When you’re watching Super 8 this weekend you’ll feel transported to when as a child going to the movies was the hit of your week. Summertime didn’t just bring a break from school but the best movies you and your friends would be talking about for weeks. If Super 8 feels achingly familiar it’s because it is. You’ve seen this movies before, and I mean that in the best of ways.
J.J. Abrams‘ love letter to monster movies, coming of age tales from the 70s and 80s and Spielbergian, adventure-dramas is pitch-perfect at being just that, an homage to movies we’ve loved before. It’s not a film without faults and because it tries so hard to be like classics, E.T., The Goonies, Close Encoutners, it might just miss being considered one itself. But it sure does recall the nostalgia we have for those movies and those periods in our lives.
Because so much of what makes this film work is the unknown I will do my best to keep this review mostly spoiler free. But to be safe, it continues below the cut.

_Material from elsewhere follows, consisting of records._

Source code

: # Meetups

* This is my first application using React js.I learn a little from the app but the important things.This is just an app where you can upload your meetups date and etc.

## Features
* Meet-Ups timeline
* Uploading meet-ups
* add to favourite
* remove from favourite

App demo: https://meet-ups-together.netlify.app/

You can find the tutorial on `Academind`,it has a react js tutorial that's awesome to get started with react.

Super 8 follows a group of pre-teens beginning their summer on a somber note. One of them, Joe, has lost his mother in a deadly accident at the town factory. It has strained his relationship with his father, one that wasn’t particular close to begin with. To escape, Joe and his friends are shooting a zombie movie with an old Super 8 camera. Of course, for the film’s setting this camera isn’t old or out-date, but pay attention to how often the movie references their tech not being up to the task and how advancements are on the horizon.
While filming an important scene for their movie they witness, quite first handed-ly, a horrific train crash. Seriously, the trailers do not sell how crazy awesome this crash scene is. It’s waaaaay more exciting and perilous than any sequence in a flick like Final Destination. It’s, of course, in this horrific crash that something escapes from the train, something their Super 8 camera, discarded on the train platform, recorded.

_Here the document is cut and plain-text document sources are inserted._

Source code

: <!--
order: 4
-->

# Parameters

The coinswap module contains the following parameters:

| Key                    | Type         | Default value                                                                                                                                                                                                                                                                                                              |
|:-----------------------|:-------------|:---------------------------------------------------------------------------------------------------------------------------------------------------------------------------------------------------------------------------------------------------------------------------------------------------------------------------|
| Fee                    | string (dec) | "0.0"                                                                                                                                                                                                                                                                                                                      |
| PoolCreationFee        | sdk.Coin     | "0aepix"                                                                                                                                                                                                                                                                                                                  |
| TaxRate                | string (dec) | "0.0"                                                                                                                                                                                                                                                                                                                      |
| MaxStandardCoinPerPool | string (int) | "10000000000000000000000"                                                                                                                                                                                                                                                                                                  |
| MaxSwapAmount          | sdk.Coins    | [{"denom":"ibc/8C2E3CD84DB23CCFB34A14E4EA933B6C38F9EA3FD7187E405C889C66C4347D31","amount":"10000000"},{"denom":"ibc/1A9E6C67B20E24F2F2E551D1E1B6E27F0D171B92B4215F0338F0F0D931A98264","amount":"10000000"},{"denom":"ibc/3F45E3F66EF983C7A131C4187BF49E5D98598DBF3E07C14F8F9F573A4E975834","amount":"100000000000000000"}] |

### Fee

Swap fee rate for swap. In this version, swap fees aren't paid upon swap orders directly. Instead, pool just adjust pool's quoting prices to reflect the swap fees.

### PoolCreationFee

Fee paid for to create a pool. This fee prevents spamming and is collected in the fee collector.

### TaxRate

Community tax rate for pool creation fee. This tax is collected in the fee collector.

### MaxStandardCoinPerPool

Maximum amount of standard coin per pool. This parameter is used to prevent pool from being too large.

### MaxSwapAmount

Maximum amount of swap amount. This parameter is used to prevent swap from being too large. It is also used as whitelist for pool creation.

From here things get weird; car engines, microwaves, telephone wires, are all being stolen. Dogs are leaving town. People are beginning to disappear. This is the point in the movie where we transition from a classic coming of age tale into classic monster movie. Whatever it was that escaped the train is hunting around town, and if the train crash was a brilliant action sequence the scene where our monster is stalking at a gas station is fantastic horror.
I’m not going to talk about the monster in detail, because, hell that spoils half the fun. Shrouded in mystery for much of the film when we finally do see it, it could come off a bit of let down, but really anything would appear a letdown compared to what you’ve been imagining. And honestly, the monster looks good, if not almost too good for a movie so heavily smothered with a 70s/80s feel.
Where Super 8 soars is with their cast, particular the kids. They’re phenomenal! So believable, so real, you grew up with these kids, or, hell, you probably were these kids. Sneaking out at night, riding your bike all around town, having an insanely messy room that was your den of everything you loved. The main three kids: Joe (Joel Courtney), Charles (Riley Griffiths), the obsessed director, and Alice (Elle Fanning), the beautiful girl and obvious crush whose father may or may not be involved in Joe’s mother’s death, are all fantastic. Elle Fanning especially will win you over at the train station with a touching scene right before the spectacular crash.
All in all, Super 8 is a big bucket of win. Some might feel a little disappointed at a slightly abrupt ending, but I don’t think it’ll hurt your enjoyment of the film overall. Besides, one of the best moments comes during the credits, so stay in your seat. Abrams has proven himself as a great director and storyteller once again. Is he like the second coming of Spielberg? Maybe, time will tell, when films like Super 8 have time to age and hopefully endure.